Sul tema dell’autonomia è sempre molto vigile anche Gianfranco Micciché, l’unico del tridente a non aver ancora dichiarato, in maniera netta e inequivocabile, la preferenza per Renato Schifani come prossimo ri-candidato alla presidenza (anche al contorsionismo c’è un limite). “La politica si fa portando avanti le idee e non mettendo paletti. Ho vissuto tutta la mia vita politica con Berlusconi in un centrodestra moderato. Non indietreggerò di un millimetro rispetto alla mia battaglia sul livello culturale della nostra regione.

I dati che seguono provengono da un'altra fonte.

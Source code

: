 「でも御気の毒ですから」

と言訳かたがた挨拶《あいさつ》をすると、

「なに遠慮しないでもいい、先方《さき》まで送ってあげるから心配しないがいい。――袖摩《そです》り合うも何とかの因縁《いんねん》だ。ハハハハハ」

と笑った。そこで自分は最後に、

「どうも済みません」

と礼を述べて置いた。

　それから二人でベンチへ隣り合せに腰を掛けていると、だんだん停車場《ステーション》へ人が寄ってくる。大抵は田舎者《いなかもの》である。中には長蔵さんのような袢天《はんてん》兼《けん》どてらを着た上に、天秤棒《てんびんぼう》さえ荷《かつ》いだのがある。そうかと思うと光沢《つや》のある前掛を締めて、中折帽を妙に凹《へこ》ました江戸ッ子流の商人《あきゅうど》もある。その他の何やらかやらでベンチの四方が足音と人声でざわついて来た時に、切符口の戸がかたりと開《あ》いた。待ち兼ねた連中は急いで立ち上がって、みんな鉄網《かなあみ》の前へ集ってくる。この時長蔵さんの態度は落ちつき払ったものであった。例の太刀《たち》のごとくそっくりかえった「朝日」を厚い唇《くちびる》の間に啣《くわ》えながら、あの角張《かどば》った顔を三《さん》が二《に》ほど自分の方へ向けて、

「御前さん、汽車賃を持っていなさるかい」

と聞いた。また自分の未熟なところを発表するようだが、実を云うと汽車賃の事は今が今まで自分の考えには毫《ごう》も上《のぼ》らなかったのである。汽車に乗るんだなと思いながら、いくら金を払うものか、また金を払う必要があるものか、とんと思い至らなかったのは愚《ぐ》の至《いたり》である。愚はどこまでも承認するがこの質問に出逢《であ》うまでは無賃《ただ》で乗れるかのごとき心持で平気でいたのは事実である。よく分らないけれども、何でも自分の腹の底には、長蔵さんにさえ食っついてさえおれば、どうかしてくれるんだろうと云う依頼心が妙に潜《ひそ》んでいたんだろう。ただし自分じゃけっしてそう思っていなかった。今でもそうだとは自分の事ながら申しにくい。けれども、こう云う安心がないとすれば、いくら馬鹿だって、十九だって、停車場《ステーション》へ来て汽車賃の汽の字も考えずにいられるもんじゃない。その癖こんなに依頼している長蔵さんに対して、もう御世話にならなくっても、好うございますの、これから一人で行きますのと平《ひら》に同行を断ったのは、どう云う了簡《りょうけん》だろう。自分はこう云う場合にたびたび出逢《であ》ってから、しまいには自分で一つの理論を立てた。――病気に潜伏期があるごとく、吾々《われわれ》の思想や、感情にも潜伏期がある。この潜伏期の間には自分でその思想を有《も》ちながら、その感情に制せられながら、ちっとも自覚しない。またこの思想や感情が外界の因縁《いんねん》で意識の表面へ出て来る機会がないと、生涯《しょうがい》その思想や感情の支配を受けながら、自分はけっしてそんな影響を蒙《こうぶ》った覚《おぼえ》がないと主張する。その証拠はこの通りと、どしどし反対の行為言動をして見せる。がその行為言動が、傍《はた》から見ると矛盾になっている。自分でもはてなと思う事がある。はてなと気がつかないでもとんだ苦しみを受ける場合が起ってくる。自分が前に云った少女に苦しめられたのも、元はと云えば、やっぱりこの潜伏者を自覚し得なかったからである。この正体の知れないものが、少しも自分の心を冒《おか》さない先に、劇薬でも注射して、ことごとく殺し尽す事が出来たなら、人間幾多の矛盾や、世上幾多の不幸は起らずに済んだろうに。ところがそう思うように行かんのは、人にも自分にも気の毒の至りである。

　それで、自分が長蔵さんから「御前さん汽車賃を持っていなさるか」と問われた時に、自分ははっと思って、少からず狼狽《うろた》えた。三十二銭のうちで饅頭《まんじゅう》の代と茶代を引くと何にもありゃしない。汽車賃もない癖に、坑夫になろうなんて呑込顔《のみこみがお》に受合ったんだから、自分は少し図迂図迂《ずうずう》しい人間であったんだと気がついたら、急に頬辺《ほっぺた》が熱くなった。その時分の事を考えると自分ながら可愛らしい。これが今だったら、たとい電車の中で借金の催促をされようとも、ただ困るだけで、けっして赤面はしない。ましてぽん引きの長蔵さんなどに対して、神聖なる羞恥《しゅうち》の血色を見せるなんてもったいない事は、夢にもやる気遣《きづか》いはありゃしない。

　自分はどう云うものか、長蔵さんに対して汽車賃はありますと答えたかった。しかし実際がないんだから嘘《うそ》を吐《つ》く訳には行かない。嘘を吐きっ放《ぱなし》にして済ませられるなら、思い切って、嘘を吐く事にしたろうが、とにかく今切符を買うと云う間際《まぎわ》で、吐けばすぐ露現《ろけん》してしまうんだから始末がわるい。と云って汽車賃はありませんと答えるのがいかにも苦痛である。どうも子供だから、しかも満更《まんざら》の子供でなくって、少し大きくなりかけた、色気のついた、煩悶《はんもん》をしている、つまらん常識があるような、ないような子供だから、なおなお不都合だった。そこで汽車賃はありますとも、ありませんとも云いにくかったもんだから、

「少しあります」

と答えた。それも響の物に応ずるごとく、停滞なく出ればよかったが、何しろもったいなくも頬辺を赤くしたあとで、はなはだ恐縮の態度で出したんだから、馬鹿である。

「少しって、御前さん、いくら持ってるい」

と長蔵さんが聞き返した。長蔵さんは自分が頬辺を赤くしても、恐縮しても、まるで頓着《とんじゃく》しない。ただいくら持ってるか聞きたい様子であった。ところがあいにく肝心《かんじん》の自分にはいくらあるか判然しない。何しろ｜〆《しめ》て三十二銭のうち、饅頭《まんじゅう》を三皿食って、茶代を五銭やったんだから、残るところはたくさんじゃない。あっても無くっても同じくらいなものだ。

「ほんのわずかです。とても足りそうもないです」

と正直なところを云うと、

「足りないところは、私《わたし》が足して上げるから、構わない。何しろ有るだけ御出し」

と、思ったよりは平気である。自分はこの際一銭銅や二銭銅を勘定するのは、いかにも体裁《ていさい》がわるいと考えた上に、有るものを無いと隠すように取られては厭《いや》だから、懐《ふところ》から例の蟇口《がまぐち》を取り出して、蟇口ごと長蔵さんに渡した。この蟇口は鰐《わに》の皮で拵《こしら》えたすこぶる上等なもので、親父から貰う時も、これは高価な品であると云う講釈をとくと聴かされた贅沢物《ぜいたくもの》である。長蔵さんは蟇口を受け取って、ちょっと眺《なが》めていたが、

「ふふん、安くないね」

La mia linea futura sui diritti civili neanche la discuto e non potrò mai votare l’autonomia differenziata”, ha detto l’ex presidente dell’Ars.

Non sarà sfuggito ai più attenti che, prima dei dovuti distinguo di Tajani, Schifani in conferenza Stato-Regioni avesse garantito il proprio sostegno alla legge dell’Autonomia differenziata, con un voto favorevole e circostanziato, e che soltanto in seconda battuta alcuni nodi erano venuti al pettine. “La Corte costituzionale scongiura definitivamente il pericolo di un’Italia a due velocità attraverso intese intergovernative e non parlamentari – aveva aggiunto il governatore all’indomani della pronuncia della Consulta, che aveva considerato “illegittime” specifiche disposizioni del testo legislativo -. Saranno le Camere, nel pieno esercizio delle loro funzioni legislative e rappresentative dei cittadini, a porre le basi di una garanzia paritaria dei livelli di assistenza delle prestazioni essenziali nel paese. Il tutto rafforzato da un significativo richiamo al principio dell’unità e della coesione sociale”.

Sull’Autonomia si fa ancora confusione, e il chiacchiericcio prevale sulla realpolitik. L’Italia a due velocità è un rischio palpabile, così come la distanza su alcuni temi all’interno di un centrodestra che attende la Finanziaria, la riorganizzazione della rete ospedaliera e le nomine nelle partecipate, all’inizio del prossimo anno, per regolare i conti. Il feeling di Lombardo con De Gasperi e il pensiero di sinistra, in alcune realtà territoriali, si è tramutato in accordi politici (in primis a Gela, dove il suo partito governa dichiaratamente con Pd e M5s). Per molto meno – il sostegno a un civico di area Pd a Trapani – l’assessore Turano era stato “minacciato” di esclusione dalla giunta regionale. Bisognerà capire quali sono le regole e per chi valgono. E se tutti potranno flirtare con tutti in vista del naturale riposizionamento per le prossime Regionali.

Nel frattempo pare che la ricandidatura di Schifani, la più ovvia, possa essere sbandierata ai quattro venti senza il rischio di dover tornare indietro. E’ un esercizio di stile per compiacerlo, neanche troppo convinto. Lagalla finge di non essere interessato, e utilizza la sua ars oratoria per cancellare i sospetti che si erano irrobustiti per via del feeling con Tajani e un pezzo romano di Forza Italia. Lombardo non deve sforzarsi nemmeno più di tanto, essendo reduce da due anni di rapporti tempestosi e poco lineari. Ne parla perché deve, ma è chiaro che ne farebbe volentieri a meno: “Se Renato Schifani, lo dico una volta per tutte, ma non per simpatia o per antipatia, vuole ricandidarsi, non può che essere il candidato di Forza Italia, dei partiti nazionali e di coloro i quali, noi in prima linea, lo abbiamo sostenuto due anni e mezzo fa con grande forza”. Due anni e mezzo fa, appunto.